### WHAT YOU WILL DO:
Where the word "successfully" shows up in a line below, that line is counted. State how many lines are counted, without any other words.

Stored dataset items
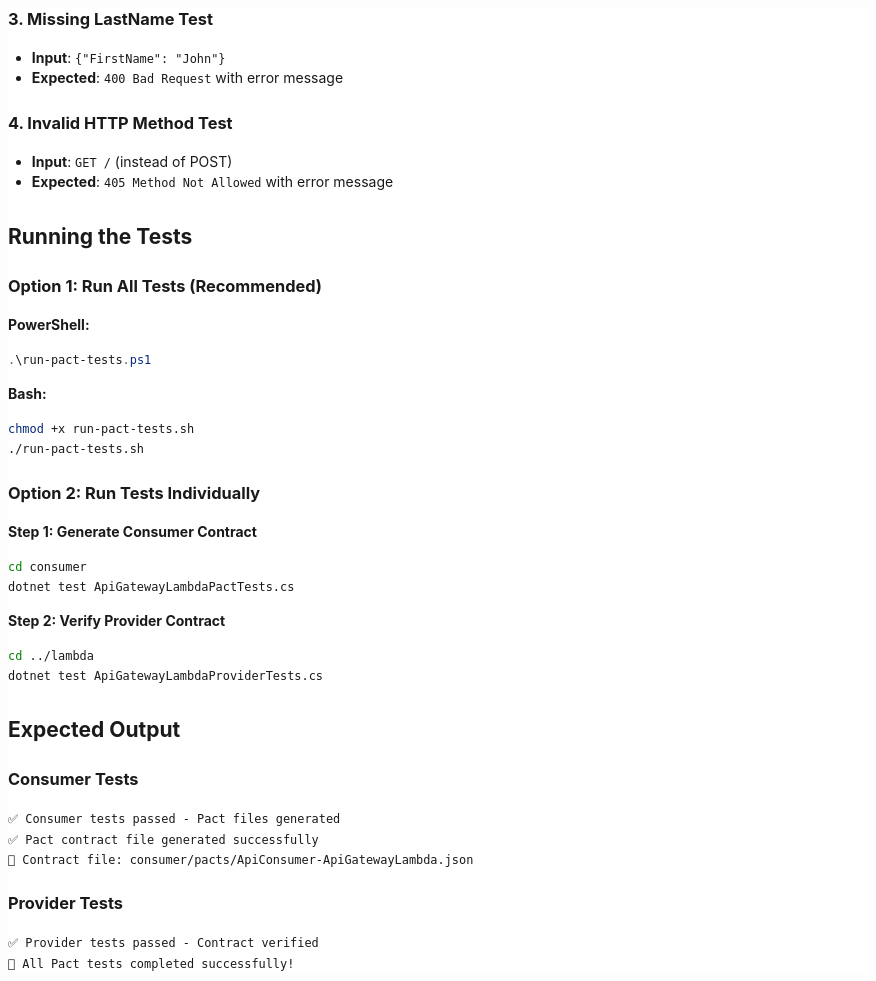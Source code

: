 ### 3. Missing LastName Test
- **Input**: `{"FirstName": "John"}`
- **Expected**: `400 Bad Request` with error message

### 4. Invalid HTTP Method Test
- **Input**: `GET /` (instead of POST)
- **Expected**: `405 Method Not Allowed` with error message

## Running the Tests

### Option 1: Run All Tests (Recommended)

**PowerShell:**
```powershell
.\run-pact-tests.ps1
```

**Bash:**
```bash
chmod +x run-pact-tests.sh
./run-pact-tests.sh
```

### Option 2: Run Tests Individually

**Step 1: Generate Consumer Contract**
```bash
cd consumer
dotnet test ApiGatewayLambdaPactTests.cs
```

**Step 2: Verify Provider Contract**
```bash
cd ../lambda
dotnet test ApiGatewayLambdaProviderTests.cs
```

## Expected Output

### Consumer Tests
```
✅ Consumer tests passed - Pact files generated
✅ Pact contract file generated successfully
📄 Contract file: consumer/pacts/ApiConsumer-ApiGatewayLambda.json
```

### Provider Tests
```
✅ Provider tests passed - Contract verified
🎉 All Pact tests completed successfully!
```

### SOLUTION:
2